Final answer:
To find the least squares regression line for the given data points, calculate the means of the x-values and y-values. Find the deviations from the means, multiply the deviations of x and y, square the deviations of x, and calculate the sum of the squared deviations of x and the sum of the products. Then, use the formula to calculate the slope, and substitute the values into the equation to find the y-intercept.
Step-by-step explanation:
To find the least squares regression line for the given data points, we need to follow these steps:
- First, let's calculate the means of the x-values and y-values. The mean of the x-values is (−1 + 1 + 3) / 3 = 1, and the mean of the y-values is (0 + (−2) + (−3)) / 3 = -1.6667.

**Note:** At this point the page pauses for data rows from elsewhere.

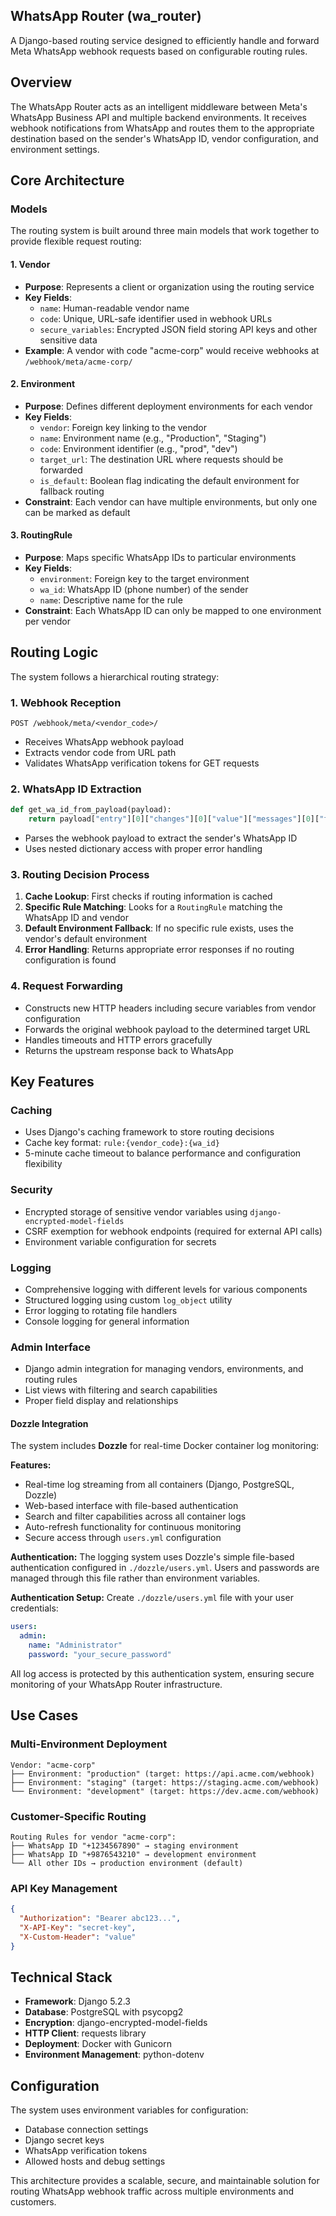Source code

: ## WhatsApp Router (wa_router)

A Django-based routing service designed to efficiently handle and forward Meta WhatsApp webhook requests based on configurable routing rules.

## Overview

The WhatsApp Router acts as an intelligent middleware between Meta's WhatsApp Business API and multiple backend environments. It receives webhook notifications from WhatsApp and routes them to the appropriate destination based on the sender's WhatsApp ID, vendor configuration, and environment settings.

## Core Architecture

### Models

The routing system is built around three main models that work together to provide flexible request routing:

#### 1. Vendor
- **Purpose**: Represents a client or organization using the routing service
- **Key Fields**:
  - `name`: Human-readable vendor name
  - `code`: Unique, URL-safe identifier used in webhook URLs
  - `secure_variables`: Encrypted JSON field storing API keys and other sensitive data
- **Example**: A vendor with code "acme-corp" would receive webhooks at `/webhook/meta/acme-corp/`

#### 2. Environment
- **Purpose**: Defines different deployment environments for each vendor
- **Key Fields**:
  - `vendor`: Foreign key linking to the vendor
  - `name`: Environment name (e.g., "Production", "Staging")
  - `code`: Environment identifier (e.g., "prod", "dev")
  - `target_url`: The destination URL where requests should be forwarded
  - `is_default`: Boolean flag indicating the default environment for fallback routing
- **Constraint**: Each vendor can have multiple environments, but only one can be marked as default

#### 3. RoutingRule
- **Purpose**: Maps specific WhatsApp IDs to particular environments
- **Key Fields**:
  - `environment`: Foreign key to the target environment
  - `wa_id`: WhatsApp ID (phone number) of the sender
  - `name`: Descriptive name for the rule
- **Constraint**: Each WhatsApp ID can only be mapped to one environment per vendor

## Routing Logic

The system follows a hierarchical routing strategy:

### 1. Webhook Reception
```
POST /webhook/meta/<vendor_code>/
```
- Receives WhatsApp webhook payload
- Extracts vendor code from URL path
- Validates WhatsApp verification tokens for GET requests

### 2. WhatsApp ID Extraction
```python
def get_wa_id_from_payload(payload):
    return payload["entry"][0]["changes"][0]["value"]["messages"][0]["from"]
```
- Parses the webhook payload to extract the sender's WhatsApp ID
- Uses nested dictionary access with proper error handling

### 3. Routing Decision Process

1. **Cache Lookup**: First checks if routing information is cached
2. **Specific Rule Matching**: Looks for a `RoutingRule` matching the WhatsApp ID and vendor
3. **Default Environment Fallback**: If no specific rule exists, uses the vendor's default environment
4. **Error Handling**: Returns appropriate error responses if no routing configuration is found

### 4. Request Forwarding

- Constructs new HTTP headers including secure variables from vendor configuration
- Forwards the original webhook payload to the determined target URL
- Handles timeouts and HTTP errors gracefully
- Returns the upstream response back to WhatsApp

## Key Features

### Caching
- Uses Django's caching framework to store routing decisions
- Cache key format: `rule:{vendor_code}:{wa_id}`
- 5-minute cache timeout to balance performance and configuration flexibility

### Security
- Encrypted storage of sensitive vendor variables using `django-encrypted-model-fields`
- CSRF exemption for webhook endpoints (required for external API calls)
- Environment variable configuration for secrets

### Logging
- Comprehensive logging with different levels for various components
- Structured logging using custom `log_object` utility
- Error logging to rotating file handlers
- Console logging for general information

### Admin Interface
- Django admin integration for managing vendors, environments, and routing rules
- List views with filtering and search capabilities
- Proper field display and relationships

#### Dozzle Integration
The system includes **Dozzle** for real-time Docker container log monitoring:

**Features:**
- Real-time log streaming from all containers (Django, PostgreSQL, Dozzle)
- Web-based interface with file-based authentication
- Search and filter capabilities across all container logs
- Auto-refresh functionality for continuous monitoring
- Secure access through `users.yml` configuration

**Authentication:**
The logging system uses Dozzle's simple file-based authentication configured in `./dozzle/users.yml`. Users and passwords are managed through this file rather than environment variables.

**Authentication Setup:**
Create `./dozzle/users.yml` file with your user credentials:
```yaml
users:
  admin:
    name: "Administrator"
    password: "your_secure_password"
```

All log access is protected by this authentication system, ensuring secure monitoring of your WhatsApp Router infrastructure.

## Use Cases

### Multi-Environment Deployment
```
Vendor: "acme-corp"
├── Environment: "production" (target: https://api.acme.com/webhook)
├── Environment: "staging" (target: https://staging.acme.com/webhook)
└── Environment: "development" (target: https://dev.acme.com/webhook)
```

### Customer-Specific Routing
```
Routing Rules for vendor "acme-corp":
├── WhatsApp ID "+1234567890" → staging environment
├── WhatsApp ID "+9876543210" → development environment
└── All other IDs → production environment (default)
```

### API Key Management
```json
{
  "Authorization": "Bearer abc123...",
  "X-API-Key": "secret-key",
  "X-Custom-Header": "value"
}
```

## Technical Stack

- **Framework**: Django 5.2.3
- **Database**: PostgreSQL with psycopg2
- **Encryption**: django-encrypted-model-fields
- **HTTP Client**: requests library
- **Deployment**: Docker with Gunicorn
- **Environment Management**: python-dotenv

## Configuration

The system uses environment variables for configuration:
- Database connection settings
- Django secret keys
- WhatsApp verification tokens
- Allowed hosts and debug settings

This architecture provides a scalable, secure, and maintainable solution for routing WhatsApp webhook traffic across multiple environments and customers.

- Next, we calculate the deviations from the means for both x and y. For x, subtract the mean from each x-value. For y, subtract the mean from each y-value. The deviations are (−1 - 1) = -2, (1 - 1) = 0, and (3 - 1) = 2 for x, and (0 - (-1.6667)) = 1.6667, (−2 - (-1.6667)) = -0.3333, and (−3 - (-1.6667)) = -1.3333 for y.
- Then, multiply the deviations of x and y for each data point. The products are -4, 0, and 4.
- Next, square the deviations of x for each data point. The squares are 4, 0, and 4.
- Calculate the sum of the squared deviations of x and the sum of the products. The sum of the squared deviations of x is 8, and the sum of the products is 0.
- Finally, we can calculate the slope (b) of the regression line using the formula b = sum of the products / sum of the squared deviations of x. In this case, b = 0 / 8 = 0.
- Substitute the values of b, the mean of x (1), and the mean of y (-1.6667) into the equation of the regression line: y = a + bx. We can solve for a: -1.6667 = a + (0)(1), which gives us a = -1.6667.
Therefore, the equation of the least squares regression line for the given data points is y = -1.6667.